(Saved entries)
________

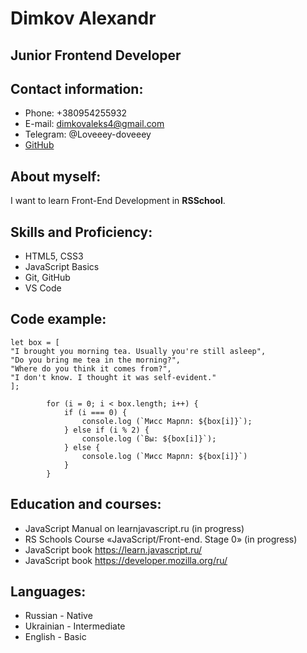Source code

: # Dimkov Alexandr
## Junior Frontend Developer
## Contact information:
* Phone: +380954255932
* E-mail: dimkovaleks4@gmail.com
* Telegram: @Loveeey-doveeey
* [GitHub](https://github.com/DiegoKitty "Github")

## About myself:
 I want to learn Front-End Development in __RSSchool__.
## Skills and Proficiency:
* HTML5, CSS3
* JavaScript Basics
* Git, GitHub
* VS Code

## Code example:
```
let box = [
"I brought you morning tea. Usually you're still asleep", 
"Do you bring me tea in the morning?",
"Where do you think it comes from?",
"I don't know. I thought it was self-evident."
];

        for (i = 0; i < box.length; i++) {
            if (i === 0) {
                console.log (`Мисс Марпл: ${box[i]}`);
            } else if (i % 2) {
                console.log (`Вы: ${box[i]}`);
            } else {
                console.log (`Мисс Марпл: ${box[i]}`)
            }
        }
 ```

 ## Education and courses:
 * JavaScript Manual on learnjavascript.ru (in progress)
 * RS Schools Course «JavaScript/Front-end. Stage 0» (in progress)
 * JavaScript  book https://learn.javascript.ru/
 * JavaScript book https://developer.mozilla.org/ru/
 ## Languages:
 * Russian - Native
 * Ukrainian - Intermediate
 * English - Basic
 


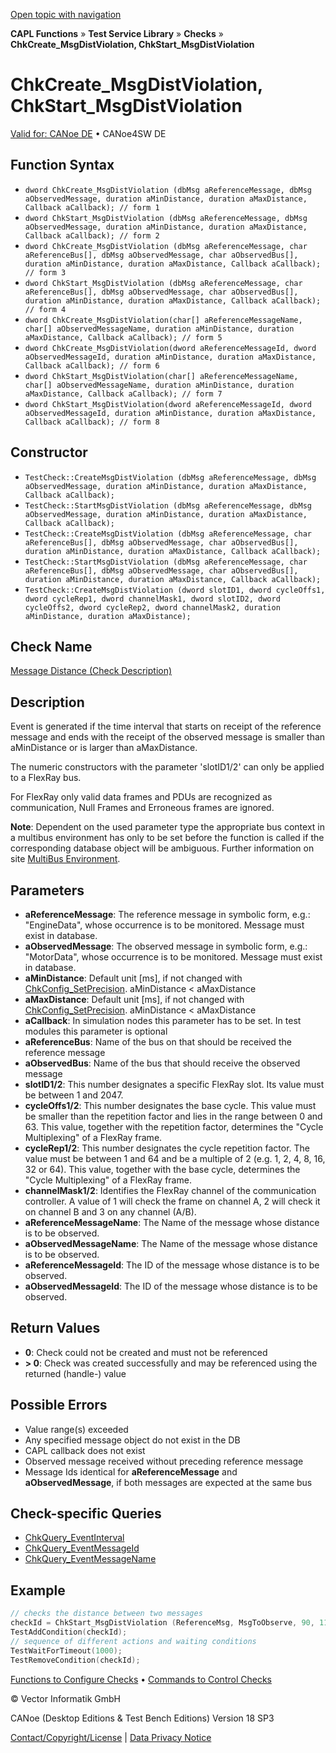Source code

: [Open topic with navigation](../../../../../CANoeDEFamily.htm#Topics/CAPLFunctions/Test/Functions/CAPLfunctionChkCreateMsgDistViolation.md)

**CAPL Functions** » **Test Service Library** » **Checks** » **ChkCreate_MsgDistViolation, ChkStart_MsgDistViolation**

# ChkCreate_MsgDistViolation, ChkStart_MsgDistViolation

[Valid for: CANoe DE](../../../Shared/FeatureAvailability.md) • CANoe4SW DE

## Function Syntax

- `dword ChkCreate_MsgDistViolation (dbMsg aReferenceMessage, dbMsg aObservedMessage, duration aMinDistance, duration aMaxDistance, Callback aCallback); // form 1`
- `dword ChkStart_MsgDistViolation (dbMsg aReferenceMessage, dbMsg aObservedMessage, duration aMinDistance, duration aMaxDistance, Callback aCallback); // form 2`
- `dword ChkCreate_MsgDistViolation (dbMsg aReferenceMessage, char aReferenceBus[], dbMsg aObservedMessage, char aObservedBus[], duration aMinDistance, duration aMaxDistance, Callback aCallback); // form 3`
- `dword ChkStart_MsgDistViolation (dbMsg aReferenceMessage, char aReferenceBus[], dbMsg aObservedMessage, char aObservedBus[], duration aMinDistance, duration aMaxDistance, Callback aCallback); // form 4`
- `dword ChkCreate_MsgDistViolation(char[] aReferenceMessageName, char[] aObservedMessageName, duration aMinDistance, duration aMaxDistance, Callback aCallback); // form 5`
- `dword ChkCreate_MsgDistViolation(dword aReferenceMessageId, dword  aObservedMessageId, duration aMinDistance, duration aMaxDistance, Callback aCallback); // form 6`
- `dword ChkStart_MsgDistViolation(char[] aReferenceMessageName, char[] aObservedMessageName, duration aMinDistance, duration aMaxDistance, Callback aCallback); // form 7`
- `dword ChkStart_MsgDistViolation(dword aReferenceMessageId, dword  aObservedMessageId, duration aMinDistance, duration aMaxDistance, Callback aCallback); // form 8`

## Constructor

- `TestCheck::CreateMsgDistViolation (dbMsg aReferenceMessage, dbMsg aObservedMessage, duration aMinDistance, duration aMaxDistance, Callback aCallback);`
- `TestCheck::StartMsgDistViolation (dbMsg aReferenceMessage, dbMsg aObservedMessage, duration aMinDistance, duration aMaxDistance, Callback aCallback);`
- `TestCheck::CreateMsgDistViolation (dbMsg aReferenceMessage, char aReferenceBus[], dbMsg aObservedMessage, char aObservedBus[], duration aMinDistance, duration aMaxDistance, Callback aCallback);`
- `TestCheck::StartMsgDistViolation (dbMsg aReferenceMessage, char aReferenceBus[], dbMsg aObservedMessage, char aObservedBus[], duration aMinDistance, duration aMaxDistance, Callback aCallback);`
- `TestCheck::CreateMsgDistViolation (dword slotID1, dword cycleOffs1, dword cycleRep1, dword channelMask1, dword slotID2, dword cycleOffs2, dword cycleRep2, dword channelMask2, duration aMinDistance, duration aMaxDistance);`

## Check Name

[Message Distance (Check Description)](../../../TestCommands/CheckDescriptions/CDMessageDistance.md)

## Description

Event is generated if the time interval that starts on receipt of the reference message and ends with the receipt of the observed message is smaller than aMinDistance or is larger than aMaxDistance.

The numeric constructors with the parameter 'slotID1/2' can only be applied to a FlexRay bus.

For FlexRay only valid data frames and PDUs are recognized as communication, Null Frames and Erroneous frames are ignored.

**Note**: Dependent on the used parameter type the appropriate bus context in a multibus environment has only to be set before the function is called if the corresponding database object will be ambiguous. Further information on site [MultiBus Environment](../../../Shared/CAPL/General/TestMultiBusEnvironment.md).

## Parameters

- **aReferenceMessage**: The reference message in symbolic form, e.g.: "EngineData", whose occurrence is to be monitored. Message must exist in database.
- **aObservedMessage**: The observed message in symbolic form, e.g.: "MotorData", whose occurrence is to be monitored. Message must exist in database.
- **aMinDistance**: Default unit [ms], if not changed with [ChkConfig_SetPrecision](CAPLfunctionChkConfigSetPrecision.md). aMinDistance < aMaxDistance
- **aMaxDistance**: Default unit [ms], if not changed with [ChkConfig_SetPrecision](CAPLfunctionChkConfigSetPrecision.md). aMinDistance < aMaxDistance
- **aCallback**: In simulation nodes this parameter has to be set. In test modules this parameter is optional
- **aReferenceBus**: Name of the bus on that should be received the reference message
- **aObservedBus**: Name of the bus that should receive the observed message
- **slotID1/2**: This number designates a specific FlexRay slot. Its value must be between 1 and 2047.
- **cycleOffs1/2**: This number designates the base cycle. This value must be smaller than the repetition factor and lies in the range between 0 and 63. This value, together with the repetition factor, determines the "Cycle Multiplexing" of a FlexRay frame.
- **cycleRep1/2**: This number designates the cycle repetition factor. The value must be between 1 and 64 and be a multiple of 2 (e.g. 1, 2, 4, 8, 16, 32 or 64). This value, together with the base cycle, determines the "Cycle Multiplexing" of a FlexRay frame.
- **channelMask1/2**: Identifies the FlexRay channel of the communication controller. A value of 1 will check the frame on channel A, 2 will check it on channel B and 3 on any channel (A/B).
- **aReferenceMessageName**: The Name of the message whose distance is to be observed.
- **aObservedMessageName**: The Name of the message whose distance is to be observed.
- **aReferenceMessageId**: The ID of the message whose distance is to be observed.
- **aObservedMessageId**: The ID of the message whose distance is to be observed.

## Return Values

- **0**: Check could not be created and must not be referenced
- **> 0**: Check was created successfully and may be referenced using the returned (handle-) value

## Possible Errors

- Value range(s) exceeded
- Any specified message object do not exist in the DB
- CAPL callback does not exist
- Observed message received without preceding reference message
- Message Ids identical for **aReferenceMessage** and **aObservedMessage**, if both messages are expected at the same bus

## Check-specific Queries

- [ChkQuery_EventInterval](CAPLfunctionChkQueryEventInterval.md)
- [ChkQuery_EventMessageId](CAPLfunctionChkQueryEventMessageId.md)
- [ChkQuery_EventMessageName](CAPLfunctionChkQueryEventMessageName.md)

## Example

```c
// checks the distance between two messages
checkId = ChkStart_MsgDistViolation (ReferenceMsg, MsgToObserve, 90, 110);
TestAddCondition(checkId);
// sequence of different actions and waiting conditions
TestWaitForTimeout(1000);
TestRemoveCondition(checkId);
```

[Functions to Configure Checks](../CAPLfunctionsTSLConfigurationFunctions.md) • [Commands to Control Checks](../CAPLfunctionsTSLCheckControlCommands.md)

© Vector Informatik GmbH

CANoe (Desktop Editions & Test Bench Editions) Version 18 SP3

[Contact/Copyright/License](../../../Shared/ContactCopyrightLicense.md) | [Data Privacy Notice](https://www.vector.com/int/en/company/get-info/privacy-policy/)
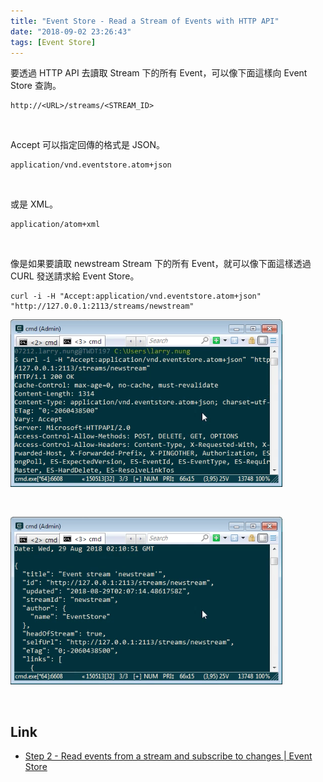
 ```yaml
---
title: "Event Store - Read a Stream of Events with HTTP API"
date: "2018-09-02 23:26:43"
tags: [Event Store]
---
```



要透過 HTTP API 去讀取 Stream 下的所有 Event，可以像下面這樣向 Event Store 查詢。  

<!-- More -->

    http://<URL>/streams/<STREAM_ID> 

<br/>


Accept 可以指定回傳的格式是 JSON。  

    application/vnd.eventstore.atom+json

<br/>


或是 XML。  

    application/atom+xml

<br/>


像是如果要讀取 newstream Stream 下的所有 Event，就可以像下面這樣透過 CURL 發送請求給 Event Store。  

    curl -i -H "Accept:application/vnd.eventstore.atom+json" "http://127.0.0.1:2113/streams/newstream"

![1.png](1.png)
 
<br/>


![2.png](2.png)
 
<br/>


Link
----
* [Step 2 - Read events from a stream and subscribe to changes | Event Store](https://eventstore.org/docs/getting-started/reading-subscribing-events/index.html?tabs=tabid-6%2Ctabid-8%2Ctabid-create-sub-http)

________

DESCRIPTION OF THE TASK:
Using the data above, return each line that includes the word "atom".

EXERCISE ANSWER:
    application/vnd.eventstore.atom+json
    application/atom+xml
    curl -i -H "Accept:application/vnd.eventstore.atom+json" "http://127.0.0.1:2113/streams/newstream"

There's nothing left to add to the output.